Embedded systems often have heterogeneous memory regions available to place sections into, and GNU/LD largely determine those placements syntactically. Decisions are made using the names, types, and filenames of the input section, but not their sizes or the amount of space available in the regions. Accordingly, if too many sections are assigned to the same region, the link will fail. This requires a degree of manual assignment in the linker script to ensure everything fits.

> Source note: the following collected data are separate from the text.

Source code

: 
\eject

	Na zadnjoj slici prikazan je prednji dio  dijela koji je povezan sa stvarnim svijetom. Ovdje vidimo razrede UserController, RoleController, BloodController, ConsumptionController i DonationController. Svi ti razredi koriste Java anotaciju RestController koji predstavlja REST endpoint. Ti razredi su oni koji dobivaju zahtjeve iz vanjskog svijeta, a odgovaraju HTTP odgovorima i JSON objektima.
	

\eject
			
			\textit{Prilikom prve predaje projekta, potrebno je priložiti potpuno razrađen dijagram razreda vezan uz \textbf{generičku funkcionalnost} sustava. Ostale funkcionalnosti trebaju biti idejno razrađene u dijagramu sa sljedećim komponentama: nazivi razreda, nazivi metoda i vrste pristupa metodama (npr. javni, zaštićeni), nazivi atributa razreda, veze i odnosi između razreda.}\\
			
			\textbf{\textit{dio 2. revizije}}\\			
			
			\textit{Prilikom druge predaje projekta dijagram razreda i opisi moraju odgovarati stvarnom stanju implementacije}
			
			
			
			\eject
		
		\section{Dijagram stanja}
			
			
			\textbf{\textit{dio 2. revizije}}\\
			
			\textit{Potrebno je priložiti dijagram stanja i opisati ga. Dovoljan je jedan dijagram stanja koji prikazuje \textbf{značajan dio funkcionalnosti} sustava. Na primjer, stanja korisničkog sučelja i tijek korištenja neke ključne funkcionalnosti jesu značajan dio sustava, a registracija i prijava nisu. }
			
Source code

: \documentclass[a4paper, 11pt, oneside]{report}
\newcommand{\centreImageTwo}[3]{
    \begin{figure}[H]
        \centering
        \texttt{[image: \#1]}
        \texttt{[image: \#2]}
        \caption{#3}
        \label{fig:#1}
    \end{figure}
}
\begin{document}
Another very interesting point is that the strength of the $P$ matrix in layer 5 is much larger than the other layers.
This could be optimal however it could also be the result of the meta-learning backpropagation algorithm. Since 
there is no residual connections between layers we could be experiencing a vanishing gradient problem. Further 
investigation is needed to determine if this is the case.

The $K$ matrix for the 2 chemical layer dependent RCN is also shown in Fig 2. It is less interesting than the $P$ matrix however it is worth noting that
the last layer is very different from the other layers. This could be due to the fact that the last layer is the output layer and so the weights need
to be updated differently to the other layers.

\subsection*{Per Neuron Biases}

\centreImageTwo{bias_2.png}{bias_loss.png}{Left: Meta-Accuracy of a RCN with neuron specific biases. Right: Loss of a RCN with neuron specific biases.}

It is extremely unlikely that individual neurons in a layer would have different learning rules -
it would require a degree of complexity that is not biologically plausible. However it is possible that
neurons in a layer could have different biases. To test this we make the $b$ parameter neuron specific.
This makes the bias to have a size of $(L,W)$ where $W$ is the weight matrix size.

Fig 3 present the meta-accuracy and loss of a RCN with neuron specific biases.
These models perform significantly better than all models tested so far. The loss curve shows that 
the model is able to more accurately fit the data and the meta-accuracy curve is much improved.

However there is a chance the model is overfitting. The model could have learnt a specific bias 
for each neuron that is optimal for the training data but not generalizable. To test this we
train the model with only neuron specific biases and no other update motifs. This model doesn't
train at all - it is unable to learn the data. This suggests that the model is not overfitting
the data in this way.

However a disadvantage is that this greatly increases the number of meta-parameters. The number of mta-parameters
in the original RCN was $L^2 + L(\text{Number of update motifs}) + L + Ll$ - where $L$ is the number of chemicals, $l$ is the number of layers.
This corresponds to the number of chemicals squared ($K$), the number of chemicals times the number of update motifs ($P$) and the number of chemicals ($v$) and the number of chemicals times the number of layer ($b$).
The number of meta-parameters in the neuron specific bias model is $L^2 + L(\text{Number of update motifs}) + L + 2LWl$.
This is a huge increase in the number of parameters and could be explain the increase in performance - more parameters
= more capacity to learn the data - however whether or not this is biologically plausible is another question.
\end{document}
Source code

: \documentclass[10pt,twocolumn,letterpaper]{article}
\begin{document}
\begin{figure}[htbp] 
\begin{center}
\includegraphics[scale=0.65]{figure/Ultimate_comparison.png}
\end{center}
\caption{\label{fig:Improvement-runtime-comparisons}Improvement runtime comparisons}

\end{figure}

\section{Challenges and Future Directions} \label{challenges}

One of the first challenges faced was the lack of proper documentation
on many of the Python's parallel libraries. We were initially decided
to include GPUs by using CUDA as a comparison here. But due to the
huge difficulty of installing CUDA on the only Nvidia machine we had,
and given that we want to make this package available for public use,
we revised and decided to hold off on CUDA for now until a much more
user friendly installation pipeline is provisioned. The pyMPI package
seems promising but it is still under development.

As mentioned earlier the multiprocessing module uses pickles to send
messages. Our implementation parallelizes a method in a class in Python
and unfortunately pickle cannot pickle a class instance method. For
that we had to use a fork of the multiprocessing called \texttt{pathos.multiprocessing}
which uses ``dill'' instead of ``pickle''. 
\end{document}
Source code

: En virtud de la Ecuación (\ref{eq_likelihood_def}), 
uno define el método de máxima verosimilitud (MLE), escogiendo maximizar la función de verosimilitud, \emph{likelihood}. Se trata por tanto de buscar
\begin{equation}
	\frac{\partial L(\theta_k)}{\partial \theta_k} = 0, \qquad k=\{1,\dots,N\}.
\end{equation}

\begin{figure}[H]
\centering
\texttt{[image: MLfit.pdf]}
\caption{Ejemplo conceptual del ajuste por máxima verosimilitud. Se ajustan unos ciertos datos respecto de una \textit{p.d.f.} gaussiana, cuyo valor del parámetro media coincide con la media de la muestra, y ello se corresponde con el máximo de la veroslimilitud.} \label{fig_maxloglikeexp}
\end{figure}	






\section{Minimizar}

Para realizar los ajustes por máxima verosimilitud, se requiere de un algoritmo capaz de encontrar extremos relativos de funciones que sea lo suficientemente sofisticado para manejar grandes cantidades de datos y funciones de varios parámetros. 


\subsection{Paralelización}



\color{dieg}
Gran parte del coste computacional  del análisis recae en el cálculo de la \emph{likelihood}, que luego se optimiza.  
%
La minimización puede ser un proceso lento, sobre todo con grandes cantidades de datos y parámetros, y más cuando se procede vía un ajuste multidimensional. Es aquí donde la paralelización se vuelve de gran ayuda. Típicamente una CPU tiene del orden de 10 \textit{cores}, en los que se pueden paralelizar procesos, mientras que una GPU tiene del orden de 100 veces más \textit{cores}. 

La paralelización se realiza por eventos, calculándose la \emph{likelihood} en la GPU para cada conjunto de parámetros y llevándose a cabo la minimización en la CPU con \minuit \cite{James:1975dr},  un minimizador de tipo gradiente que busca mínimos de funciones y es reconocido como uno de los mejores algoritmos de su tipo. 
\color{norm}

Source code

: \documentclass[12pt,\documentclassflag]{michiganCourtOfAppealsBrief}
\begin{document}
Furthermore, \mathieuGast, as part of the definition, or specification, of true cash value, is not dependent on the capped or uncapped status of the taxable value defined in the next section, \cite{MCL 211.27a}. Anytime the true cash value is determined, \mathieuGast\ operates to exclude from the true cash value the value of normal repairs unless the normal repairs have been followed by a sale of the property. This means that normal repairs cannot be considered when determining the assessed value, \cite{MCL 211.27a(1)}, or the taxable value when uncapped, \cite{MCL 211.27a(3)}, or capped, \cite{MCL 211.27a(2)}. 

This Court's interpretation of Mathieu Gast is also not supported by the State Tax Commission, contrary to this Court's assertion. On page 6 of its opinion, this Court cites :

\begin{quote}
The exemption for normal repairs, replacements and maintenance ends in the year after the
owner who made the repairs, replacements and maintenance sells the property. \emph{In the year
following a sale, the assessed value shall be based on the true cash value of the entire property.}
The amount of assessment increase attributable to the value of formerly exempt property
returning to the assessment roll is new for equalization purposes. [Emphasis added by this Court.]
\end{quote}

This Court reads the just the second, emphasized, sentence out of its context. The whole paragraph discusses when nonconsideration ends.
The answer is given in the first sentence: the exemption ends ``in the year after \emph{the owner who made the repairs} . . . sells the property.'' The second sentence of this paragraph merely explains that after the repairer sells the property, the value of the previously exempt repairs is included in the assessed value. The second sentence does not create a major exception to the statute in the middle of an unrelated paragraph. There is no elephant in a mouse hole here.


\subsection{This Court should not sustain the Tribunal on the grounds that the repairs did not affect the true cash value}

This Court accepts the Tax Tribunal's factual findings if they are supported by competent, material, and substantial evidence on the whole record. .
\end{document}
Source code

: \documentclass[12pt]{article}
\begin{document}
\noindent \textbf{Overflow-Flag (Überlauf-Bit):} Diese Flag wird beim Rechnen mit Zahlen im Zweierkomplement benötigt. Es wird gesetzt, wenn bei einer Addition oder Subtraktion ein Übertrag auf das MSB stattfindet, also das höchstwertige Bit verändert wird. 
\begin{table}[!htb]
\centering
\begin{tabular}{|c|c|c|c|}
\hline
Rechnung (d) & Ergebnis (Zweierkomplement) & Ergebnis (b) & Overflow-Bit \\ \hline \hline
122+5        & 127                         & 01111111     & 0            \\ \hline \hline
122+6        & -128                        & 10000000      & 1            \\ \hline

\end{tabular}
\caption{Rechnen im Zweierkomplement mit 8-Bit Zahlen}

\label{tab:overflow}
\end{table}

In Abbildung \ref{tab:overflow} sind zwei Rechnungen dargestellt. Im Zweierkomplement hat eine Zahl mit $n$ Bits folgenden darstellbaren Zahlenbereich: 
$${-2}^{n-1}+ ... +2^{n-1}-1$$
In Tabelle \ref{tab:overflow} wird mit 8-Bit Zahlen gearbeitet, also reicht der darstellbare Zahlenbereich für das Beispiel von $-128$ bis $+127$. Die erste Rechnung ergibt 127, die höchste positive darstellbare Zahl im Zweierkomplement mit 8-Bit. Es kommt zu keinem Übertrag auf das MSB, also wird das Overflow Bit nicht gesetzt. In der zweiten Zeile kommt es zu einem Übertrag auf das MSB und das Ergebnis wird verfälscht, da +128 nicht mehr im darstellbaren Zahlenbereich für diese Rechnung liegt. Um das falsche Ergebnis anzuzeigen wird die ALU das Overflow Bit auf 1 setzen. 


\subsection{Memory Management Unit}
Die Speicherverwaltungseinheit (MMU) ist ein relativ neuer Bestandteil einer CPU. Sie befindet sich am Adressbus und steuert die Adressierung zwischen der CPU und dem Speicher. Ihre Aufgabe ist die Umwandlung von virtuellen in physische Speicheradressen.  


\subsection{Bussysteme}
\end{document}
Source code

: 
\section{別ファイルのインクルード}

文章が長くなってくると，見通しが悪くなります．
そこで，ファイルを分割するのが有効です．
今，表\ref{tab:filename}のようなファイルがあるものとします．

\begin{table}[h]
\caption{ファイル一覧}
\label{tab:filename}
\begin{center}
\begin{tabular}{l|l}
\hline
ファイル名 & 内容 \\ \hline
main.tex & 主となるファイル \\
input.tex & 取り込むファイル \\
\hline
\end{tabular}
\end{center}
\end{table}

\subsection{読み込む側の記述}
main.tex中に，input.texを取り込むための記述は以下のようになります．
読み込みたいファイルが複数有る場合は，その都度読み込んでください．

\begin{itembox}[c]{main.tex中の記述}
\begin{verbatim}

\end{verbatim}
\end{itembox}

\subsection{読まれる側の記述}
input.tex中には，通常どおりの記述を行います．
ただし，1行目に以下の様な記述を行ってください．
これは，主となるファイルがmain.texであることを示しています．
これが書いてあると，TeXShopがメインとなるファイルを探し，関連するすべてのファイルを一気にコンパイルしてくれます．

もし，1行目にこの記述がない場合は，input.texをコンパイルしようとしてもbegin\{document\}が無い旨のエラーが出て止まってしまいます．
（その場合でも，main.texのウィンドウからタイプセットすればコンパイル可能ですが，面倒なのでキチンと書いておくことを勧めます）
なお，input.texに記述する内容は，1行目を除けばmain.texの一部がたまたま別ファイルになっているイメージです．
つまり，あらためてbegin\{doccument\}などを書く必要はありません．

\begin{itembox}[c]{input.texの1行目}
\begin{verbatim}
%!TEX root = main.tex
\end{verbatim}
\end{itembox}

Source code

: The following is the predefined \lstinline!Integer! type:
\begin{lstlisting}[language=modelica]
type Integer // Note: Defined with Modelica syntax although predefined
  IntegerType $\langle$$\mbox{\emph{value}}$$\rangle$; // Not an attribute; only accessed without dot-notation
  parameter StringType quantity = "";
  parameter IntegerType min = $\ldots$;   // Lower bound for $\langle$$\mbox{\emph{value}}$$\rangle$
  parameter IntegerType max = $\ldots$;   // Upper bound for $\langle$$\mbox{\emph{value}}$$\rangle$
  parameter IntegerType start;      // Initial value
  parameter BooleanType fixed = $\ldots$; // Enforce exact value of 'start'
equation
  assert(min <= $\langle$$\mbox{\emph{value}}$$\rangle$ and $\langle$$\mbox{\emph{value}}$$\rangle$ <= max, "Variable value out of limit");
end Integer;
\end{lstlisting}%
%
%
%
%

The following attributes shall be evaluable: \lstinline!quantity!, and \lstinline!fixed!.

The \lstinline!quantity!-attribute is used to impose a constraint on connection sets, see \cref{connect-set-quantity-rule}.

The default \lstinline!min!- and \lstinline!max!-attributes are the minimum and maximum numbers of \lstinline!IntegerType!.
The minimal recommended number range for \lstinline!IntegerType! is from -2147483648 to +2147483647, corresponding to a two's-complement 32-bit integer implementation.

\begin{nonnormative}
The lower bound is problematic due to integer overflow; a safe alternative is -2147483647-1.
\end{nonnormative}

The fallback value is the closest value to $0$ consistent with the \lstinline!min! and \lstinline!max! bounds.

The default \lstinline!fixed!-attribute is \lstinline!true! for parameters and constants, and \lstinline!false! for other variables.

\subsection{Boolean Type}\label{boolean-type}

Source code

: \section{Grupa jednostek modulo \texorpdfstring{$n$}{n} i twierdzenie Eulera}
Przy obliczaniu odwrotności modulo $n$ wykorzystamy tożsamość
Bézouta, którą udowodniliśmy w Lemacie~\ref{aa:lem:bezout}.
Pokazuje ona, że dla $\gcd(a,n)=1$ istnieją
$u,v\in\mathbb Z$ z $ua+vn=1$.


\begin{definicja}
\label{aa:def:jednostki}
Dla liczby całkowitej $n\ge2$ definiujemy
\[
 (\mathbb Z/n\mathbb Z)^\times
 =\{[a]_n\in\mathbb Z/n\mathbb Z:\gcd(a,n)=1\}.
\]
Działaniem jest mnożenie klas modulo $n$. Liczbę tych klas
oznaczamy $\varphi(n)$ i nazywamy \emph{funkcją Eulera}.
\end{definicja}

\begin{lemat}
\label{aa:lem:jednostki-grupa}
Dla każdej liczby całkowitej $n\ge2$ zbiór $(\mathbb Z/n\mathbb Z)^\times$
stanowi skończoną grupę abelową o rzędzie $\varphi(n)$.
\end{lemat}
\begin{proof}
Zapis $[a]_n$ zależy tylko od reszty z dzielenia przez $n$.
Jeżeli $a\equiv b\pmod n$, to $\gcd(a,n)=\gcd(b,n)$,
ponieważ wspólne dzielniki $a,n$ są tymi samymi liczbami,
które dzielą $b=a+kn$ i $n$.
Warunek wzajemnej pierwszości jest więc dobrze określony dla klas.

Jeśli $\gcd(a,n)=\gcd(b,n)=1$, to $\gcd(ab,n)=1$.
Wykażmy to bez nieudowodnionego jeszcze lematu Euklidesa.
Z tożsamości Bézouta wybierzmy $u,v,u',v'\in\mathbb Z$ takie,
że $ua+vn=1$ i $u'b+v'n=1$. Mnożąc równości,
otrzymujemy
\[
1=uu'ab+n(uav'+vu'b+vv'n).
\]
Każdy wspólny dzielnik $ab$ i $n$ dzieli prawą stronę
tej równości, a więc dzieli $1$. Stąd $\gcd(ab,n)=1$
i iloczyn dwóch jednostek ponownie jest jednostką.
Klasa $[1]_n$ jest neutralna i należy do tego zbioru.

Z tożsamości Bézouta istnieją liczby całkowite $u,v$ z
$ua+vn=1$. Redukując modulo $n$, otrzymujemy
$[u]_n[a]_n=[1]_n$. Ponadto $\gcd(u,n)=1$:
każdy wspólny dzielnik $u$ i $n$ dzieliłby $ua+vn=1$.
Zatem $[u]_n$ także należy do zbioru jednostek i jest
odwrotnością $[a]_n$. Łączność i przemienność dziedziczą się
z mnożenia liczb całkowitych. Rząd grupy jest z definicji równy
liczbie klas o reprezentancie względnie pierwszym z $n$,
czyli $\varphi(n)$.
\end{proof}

Manually laying out input sections can be fairly onerous in practice, since when input files change sizes, the linker script can suddenly fail to link the binary due to memory region overflows. To make the process more automatic, various embedded toolchain vendors have extended, modified, or replaced the GNU LD linker script semantics. GNU LD itself has a flag to help with this as well, though it hasn’t made it into LLD.
I wanted to open discussion about whether any of these alternatives could be implemented in LLD. I’ve provided a brief survey of options implemented by major embedded vendors. It’s necessarily incomplete, but should help aid discussion.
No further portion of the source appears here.